WHAT TO DO => Whenever a line in the listing contains "enable", copy that line.

SUPPLIED DATA =>
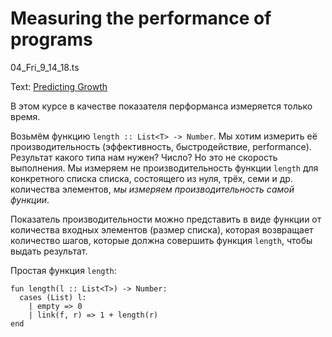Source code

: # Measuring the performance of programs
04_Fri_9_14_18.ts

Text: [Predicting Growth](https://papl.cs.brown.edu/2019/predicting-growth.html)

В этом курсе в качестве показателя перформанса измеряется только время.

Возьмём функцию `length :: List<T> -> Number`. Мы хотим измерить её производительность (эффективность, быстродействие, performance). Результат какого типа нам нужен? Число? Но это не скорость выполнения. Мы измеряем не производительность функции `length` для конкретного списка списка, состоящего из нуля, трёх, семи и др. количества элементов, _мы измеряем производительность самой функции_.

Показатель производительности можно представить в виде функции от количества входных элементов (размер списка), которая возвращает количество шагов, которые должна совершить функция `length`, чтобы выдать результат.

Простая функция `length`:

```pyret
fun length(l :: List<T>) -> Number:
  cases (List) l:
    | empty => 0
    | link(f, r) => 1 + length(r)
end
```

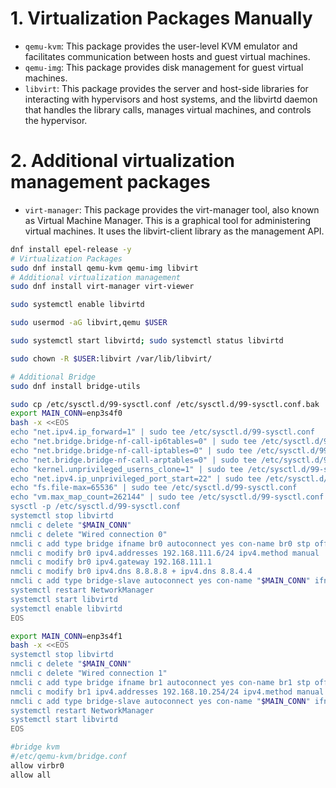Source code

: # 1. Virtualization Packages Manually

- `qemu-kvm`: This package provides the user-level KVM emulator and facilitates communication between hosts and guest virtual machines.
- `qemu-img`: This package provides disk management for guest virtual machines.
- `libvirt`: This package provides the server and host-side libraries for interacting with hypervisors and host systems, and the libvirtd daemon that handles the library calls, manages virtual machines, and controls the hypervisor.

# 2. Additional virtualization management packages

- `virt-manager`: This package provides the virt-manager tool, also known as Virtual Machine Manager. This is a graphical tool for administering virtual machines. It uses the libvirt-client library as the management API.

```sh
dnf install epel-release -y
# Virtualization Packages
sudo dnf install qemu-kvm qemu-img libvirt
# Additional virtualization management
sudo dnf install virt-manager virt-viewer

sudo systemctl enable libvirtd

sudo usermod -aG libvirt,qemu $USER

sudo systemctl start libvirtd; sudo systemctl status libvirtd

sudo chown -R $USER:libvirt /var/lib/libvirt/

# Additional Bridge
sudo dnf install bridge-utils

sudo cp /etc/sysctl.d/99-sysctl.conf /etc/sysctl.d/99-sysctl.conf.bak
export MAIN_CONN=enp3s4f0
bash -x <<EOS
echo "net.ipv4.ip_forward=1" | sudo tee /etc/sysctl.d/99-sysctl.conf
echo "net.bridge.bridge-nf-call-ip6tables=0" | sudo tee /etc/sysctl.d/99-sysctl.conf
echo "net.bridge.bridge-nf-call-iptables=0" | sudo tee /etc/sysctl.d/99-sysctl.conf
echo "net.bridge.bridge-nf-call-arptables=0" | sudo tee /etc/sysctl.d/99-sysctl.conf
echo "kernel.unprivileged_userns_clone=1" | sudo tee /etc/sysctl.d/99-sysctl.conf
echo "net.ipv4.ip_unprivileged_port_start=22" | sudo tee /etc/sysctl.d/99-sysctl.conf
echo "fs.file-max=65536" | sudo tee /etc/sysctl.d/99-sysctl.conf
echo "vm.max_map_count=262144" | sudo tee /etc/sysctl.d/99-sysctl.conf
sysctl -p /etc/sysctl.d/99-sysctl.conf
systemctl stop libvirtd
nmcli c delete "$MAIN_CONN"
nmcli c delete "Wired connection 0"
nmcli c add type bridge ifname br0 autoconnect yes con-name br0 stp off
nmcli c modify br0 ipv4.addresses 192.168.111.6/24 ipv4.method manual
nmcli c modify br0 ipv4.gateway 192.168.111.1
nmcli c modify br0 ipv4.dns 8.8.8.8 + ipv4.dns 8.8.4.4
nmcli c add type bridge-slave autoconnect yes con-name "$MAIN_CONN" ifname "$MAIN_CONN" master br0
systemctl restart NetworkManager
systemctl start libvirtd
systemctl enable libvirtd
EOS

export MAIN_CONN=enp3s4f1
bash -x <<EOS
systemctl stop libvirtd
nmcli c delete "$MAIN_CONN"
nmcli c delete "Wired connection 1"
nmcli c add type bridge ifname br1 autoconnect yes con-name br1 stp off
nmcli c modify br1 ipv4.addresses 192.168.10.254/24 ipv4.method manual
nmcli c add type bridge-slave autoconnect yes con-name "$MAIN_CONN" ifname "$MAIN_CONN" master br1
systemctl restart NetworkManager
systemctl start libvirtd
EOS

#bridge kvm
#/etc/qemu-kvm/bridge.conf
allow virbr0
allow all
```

EXERCISE ANSWER =>
sudo systemctl enable libvirtd
systemctl enable libvirtd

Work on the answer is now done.